The Company’s effective tax rate (ETR) from continuing operations was 23.9% and 228.2% for the three and nine months ended June 30, 2018 and 37.0% and 37.2% for the three and nine months ended June 30, 2017, respectively. The quarterly and year-to-dateETR was significantly different from our historical ETR as a result of the comprehensive tax legislation commonly referred to as the Tax Cuts and Jobs Act (the “Tax Act”) enacted by the U.S. government on December 22, 2017, the adoption of ASU 2016-09, state taxes, changes in the valuation allowance against state net operating losses, expired state attributes and the benefit from changes in state apportionment and statutory rates.

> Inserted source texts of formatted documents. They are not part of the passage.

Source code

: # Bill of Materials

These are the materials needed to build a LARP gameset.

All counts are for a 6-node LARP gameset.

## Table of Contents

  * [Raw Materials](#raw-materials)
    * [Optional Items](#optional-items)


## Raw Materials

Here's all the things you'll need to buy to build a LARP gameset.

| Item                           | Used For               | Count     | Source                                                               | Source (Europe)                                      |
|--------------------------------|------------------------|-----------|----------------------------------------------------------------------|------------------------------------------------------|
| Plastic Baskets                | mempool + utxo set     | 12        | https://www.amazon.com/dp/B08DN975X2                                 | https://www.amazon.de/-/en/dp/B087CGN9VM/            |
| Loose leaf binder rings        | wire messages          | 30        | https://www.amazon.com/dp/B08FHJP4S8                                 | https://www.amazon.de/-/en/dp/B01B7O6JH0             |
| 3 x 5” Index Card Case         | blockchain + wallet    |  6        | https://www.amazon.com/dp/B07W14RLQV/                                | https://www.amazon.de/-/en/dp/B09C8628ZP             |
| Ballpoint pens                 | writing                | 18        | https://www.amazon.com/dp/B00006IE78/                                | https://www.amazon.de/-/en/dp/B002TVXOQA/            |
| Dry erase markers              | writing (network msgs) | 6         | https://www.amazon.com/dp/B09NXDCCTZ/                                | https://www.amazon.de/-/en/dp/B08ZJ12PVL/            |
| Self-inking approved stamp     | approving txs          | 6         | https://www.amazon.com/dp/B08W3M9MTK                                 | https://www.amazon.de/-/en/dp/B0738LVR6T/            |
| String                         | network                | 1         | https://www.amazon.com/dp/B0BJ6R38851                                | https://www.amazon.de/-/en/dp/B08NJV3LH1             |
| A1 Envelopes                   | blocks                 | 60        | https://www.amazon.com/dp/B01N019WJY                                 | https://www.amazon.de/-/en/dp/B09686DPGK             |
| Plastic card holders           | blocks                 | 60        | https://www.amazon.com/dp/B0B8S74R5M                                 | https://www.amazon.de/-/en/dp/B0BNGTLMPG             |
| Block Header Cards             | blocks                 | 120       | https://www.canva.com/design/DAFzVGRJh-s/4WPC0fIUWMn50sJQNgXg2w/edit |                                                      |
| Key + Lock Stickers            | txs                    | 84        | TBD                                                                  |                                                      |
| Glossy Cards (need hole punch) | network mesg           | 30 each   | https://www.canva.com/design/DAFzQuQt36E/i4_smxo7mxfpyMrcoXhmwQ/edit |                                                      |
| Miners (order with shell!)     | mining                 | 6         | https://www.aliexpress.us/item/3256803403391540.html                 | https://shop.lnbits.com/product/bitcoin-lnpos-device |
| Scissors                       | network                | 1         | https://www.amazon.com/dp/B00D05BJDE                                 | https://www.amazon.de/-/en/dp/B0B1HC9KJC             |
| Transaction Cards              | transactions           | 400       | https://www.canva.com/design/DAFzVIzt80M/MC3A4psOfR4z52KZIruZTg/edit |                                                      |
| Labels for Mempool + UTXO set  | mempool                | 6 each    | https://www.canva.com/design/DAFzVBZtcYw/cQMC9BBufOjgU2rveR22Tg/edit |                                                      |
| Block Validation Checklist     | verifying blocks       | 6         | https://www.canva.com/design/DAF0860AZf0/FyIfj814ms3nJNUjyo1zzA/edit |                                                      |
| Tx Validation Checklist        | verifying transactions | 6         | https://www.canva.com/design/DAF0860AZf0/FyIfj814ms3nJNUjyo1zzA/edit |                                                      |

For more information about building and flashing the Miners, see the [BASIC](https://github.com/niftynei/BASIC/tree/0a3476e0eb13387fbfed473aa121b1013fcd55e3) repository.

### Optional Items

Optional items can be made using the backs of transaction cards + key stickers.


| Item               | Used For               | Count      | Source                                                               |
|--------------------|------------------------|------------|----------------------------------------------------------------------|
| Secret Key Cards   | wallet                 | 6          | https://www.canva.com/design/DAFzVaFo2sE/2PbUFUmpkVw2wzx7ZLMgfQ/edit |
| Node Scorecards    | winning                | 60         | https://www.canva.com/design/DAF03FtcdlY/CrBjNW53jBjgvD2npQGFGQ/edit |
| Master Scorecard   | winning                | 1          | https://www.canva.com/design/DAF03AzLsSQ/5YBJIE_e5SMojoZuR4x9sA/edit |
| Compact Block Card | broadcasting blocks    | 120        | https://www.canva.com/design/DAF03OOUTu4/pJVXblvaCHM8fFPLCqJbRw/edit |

The Tax Act makes broad and complex changes to the U.S. tax code that will affect the Company’s fiscal year ending September 30, 2018, including but not limited to (1) reducing the U.S. federal corporate tax rate, (2) changing rules related to uses and limitations of NOL carryforwards created in tax years beginning after December 31, 2017, (3) eliminating the corporate alternative minimum tax (“AMT”) and changing how existing AMT credits can be realized, and (4) bonus depreciation that will allow for full expensing of qualified property. The Tax Act reduces the federal corporate tax rate to 21% in the fiscal year ending September 30, 2018. The Internal Revenue Code stipulates that the Company’s fiscal year ending September 30, 2018, will have a blended corporate tax rate of 24.53%, which is based on the applicable tax rates before and after the Tax Act and the number of days in the year.

The SEC staff issued SAB 118, which provides guidance on accounting for the tax effects of the Tax Act. SAB 118 provides a measurement period that should not extend beyond one year from the Tax Act enactment date for companies to complete the accounting under ASC 740. In accordance with SAB 118, a company must reflect the income tax effects of those aspects of the Act for which the accounting under ASC 740 is complete. To the extent that a company’s accounting for certain income tax effects of the Tax Act is incomplete but it is able to determine a reasonable estimate, it must record a provisional estimate in the financial statements. If a company cannot determine a provisional estimate to be included in the financial statements, it should continue to apply ASC 740 on the basis of the provisions of the tax laws that were in effect immediately before the enactment of the Tax Act.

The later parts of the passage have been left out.